Transporters undergo large conformational changes in their functional cycle. RND (Resistance-Nodulation-Division) family efflux transporters usually exist as homotrimers, and each protomer was proposed to undergo a cycle of conformational changes in succession so that at any given time the trimer would contain three protomers of different conformations, the functionally rotating mechanism of transport. This mechanism implies that the inactivation of one protomer among three will inactivate the entire trimeric ensemble by blocking the functional rotation. We describe a biochemical approach to test this prediction by first producing a giant protein in which the three protomers of Escherichia coli AcrB efflux pump are covalently linked together through linker sequences, and then testing for its function by inactivation of a single protomer unit.
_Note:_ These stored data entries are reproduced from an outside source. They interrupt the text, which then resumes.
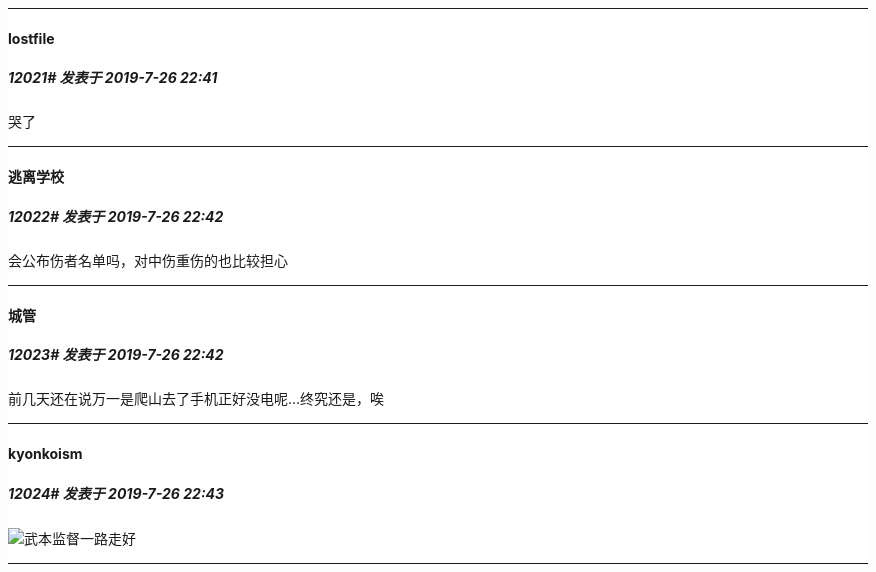 





*****

####  lostfile  
##### 12021#       发表于 2019-7-26 22:41




哭了







*****

####  逃离学校  
##### 12022#       发表于 2019-7-26 22:42




会公布伤者名单吗，对中伤重伤的也比较担心







*****

####  城管  
##### 12023#       发表于 2019-7-26 22:42




前几天还在说万一是爬山去了手机正好没电呢…终究还是，唉







*****

####  kyonkoism  
##### 12024#       发表于 2019-7-26 22:43



<img src="https://static.saraba1st.com/image/smiley/face2017/138.png" referrerpolicy="no-referrer">武本监督一路走好







*****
Inactivation can be done permanently by mutating a residue involved in proton relay, or in “real time” by using a protein in which one protomer contains two Cys residues on both sides of the large cleft in the periplasmic domain and then by rapidly inactivating this protomer with a methanethiosulfonate cross-linker.

Key words

RND family transporters Antibiotics Drug efflux Disulfide bonds Methanethiosulfonate AcrB Proton relay Functionally rotating mechanism 

Notes

Acknowledgements

This work was supported by a grant from the U.S. Public Health Service (AI-009644). I thank Y. Takatsuka for supplying the details and for suggestions.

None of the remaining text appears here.